Opened 4 years ago

Closed 9 months ago

#2071 closed enhancement (done)

Refactor TableFileParser

Reported by: abeham Owned by: gkronber
Priority: medium Milestone: HeuristicLab 3.3.14
Component: Problems.Instances Version: 3.3.8
Keywords: Cc:

Description (last modified by gkronber)

Currently, the table file parser uses a heuristic to determine the separator character which works for many cases of CSV files but fails for some files. Recently, we improved the dialog for the CSV import to allow specification of the separator character, so the heuristic is not needed anymore.

Additionally the table file parser is implemented very sloppily and from time to time bugs appear that are hard to track down, additionally the performance of the importer is not ideal.

These issues should be resolved by refactoring or better rewriting the table file parser.

Change History (37)

comment:1 Changed 4 years ago by gkronber

  • Milestone changed from HeuristicLab 3.3.9 to HeuristicLab 3.3.x Backlog

comment:2 Changed 4 years ago by gkronber

  • Description modified (diff)
  • Owner changed from abeham to gkronber
  • Status changed from new to assigned

comment:3 Changed 4 years ago by gkronber

Probably we should use TextFieldParser from the framework.

comment:4 Changed 4 years ago by abeham

Meh... it's implemented in Microsoft.VisualBasic.dll. There seems to be mono support for this though.

comment:5 Changed 16 months ago by gkronber

  • Status changed from assigned to accepted

The table-file parser is slow as hell. I did a quick profile and found the feared list.RemoveAt(0) pattern. 90% runtime spent in RemoveAt()!
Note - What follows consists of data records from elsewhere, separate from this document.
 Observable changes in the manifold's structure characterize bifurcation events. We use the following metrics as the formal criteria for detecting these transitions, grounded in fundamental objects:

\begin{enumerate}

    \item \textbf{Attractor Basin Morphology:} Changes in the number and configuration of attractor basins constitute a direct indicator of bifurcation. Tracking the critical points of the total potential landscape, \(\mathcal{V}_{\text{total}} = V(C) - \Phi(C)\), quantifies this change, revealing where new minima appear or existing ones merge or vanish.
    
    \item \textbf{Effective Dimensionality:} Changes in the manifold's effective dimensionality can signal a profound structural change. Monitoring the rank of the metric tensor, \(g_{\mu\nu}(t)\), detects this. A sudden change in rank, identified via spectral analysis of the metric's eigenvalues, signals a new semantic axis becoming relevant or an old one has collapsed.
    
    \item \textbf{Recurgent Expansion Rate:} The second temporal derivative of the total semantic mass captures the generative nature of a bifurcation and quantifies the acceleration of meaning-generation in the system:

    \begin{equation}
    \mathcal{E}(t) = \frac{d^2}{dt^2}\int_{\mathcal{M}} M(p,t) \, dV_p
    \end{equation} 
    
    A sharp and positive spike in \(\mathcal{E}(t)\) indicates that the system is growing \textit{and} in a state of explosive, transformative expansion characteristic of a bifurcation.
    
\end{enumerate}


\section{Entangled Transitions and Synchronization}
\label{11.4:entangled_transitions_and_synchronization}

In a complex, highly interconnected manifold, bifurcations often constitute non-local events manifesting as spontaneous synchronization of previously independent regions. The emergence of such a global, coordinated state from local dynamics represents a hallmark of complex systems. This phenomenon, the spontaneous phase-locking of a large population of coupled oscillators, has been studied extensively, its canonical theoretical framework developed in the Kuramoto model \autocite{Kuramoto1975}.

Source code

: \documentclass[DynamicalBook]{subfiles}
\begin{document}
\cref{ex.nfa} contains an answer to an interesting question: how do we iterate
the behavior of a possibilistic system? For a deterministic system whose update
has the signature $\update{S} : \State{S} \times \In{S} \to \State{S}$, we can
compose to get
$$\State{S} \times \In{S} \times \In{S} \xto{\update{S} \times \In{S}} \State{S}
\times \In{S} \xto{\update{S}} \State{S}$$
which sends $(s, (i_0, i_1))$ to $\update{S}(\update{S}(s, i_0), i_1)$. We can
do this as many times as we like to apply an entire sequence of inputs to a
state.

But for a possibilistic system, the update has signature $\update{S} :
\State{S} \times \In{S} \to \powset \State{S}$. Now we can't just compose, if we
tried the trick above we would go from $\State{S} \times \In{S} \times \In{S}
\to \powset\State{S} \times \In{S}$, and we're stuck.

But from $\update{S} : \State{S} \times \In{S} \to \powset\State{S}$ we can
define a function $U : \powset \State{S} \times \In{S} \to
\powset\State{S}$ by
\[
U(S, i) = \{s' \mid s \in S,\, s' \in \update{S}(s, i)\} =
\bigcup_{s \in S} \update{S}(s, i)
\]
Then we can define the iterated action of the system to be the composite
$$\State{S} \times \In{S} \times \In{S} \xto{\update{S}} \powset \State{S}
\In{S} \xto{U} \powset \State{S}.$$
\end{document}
comment:6 Changed 16 months ago by gkronber

  • Milestone changed from HeuristicLab 3.3.x Backlog to HeuristicLab 3.3.14

comment:7 Changed 16 months ago by gkronber

Also the CSV import dialog reads the whole file to display the preview and then reads everything again when the settings are changed (different separator character) and finally again when the user clicks OK to import the data.

comment:8 Changed 16 months ago by gkronber

r13411: minor refactoring of TableFileParser (let's see if the unit tests pass..., today I'm daring...)

comment:9 Changed 16 months ago by gkronber

r13413: only preview first 500 lines of data in CSV import dialog.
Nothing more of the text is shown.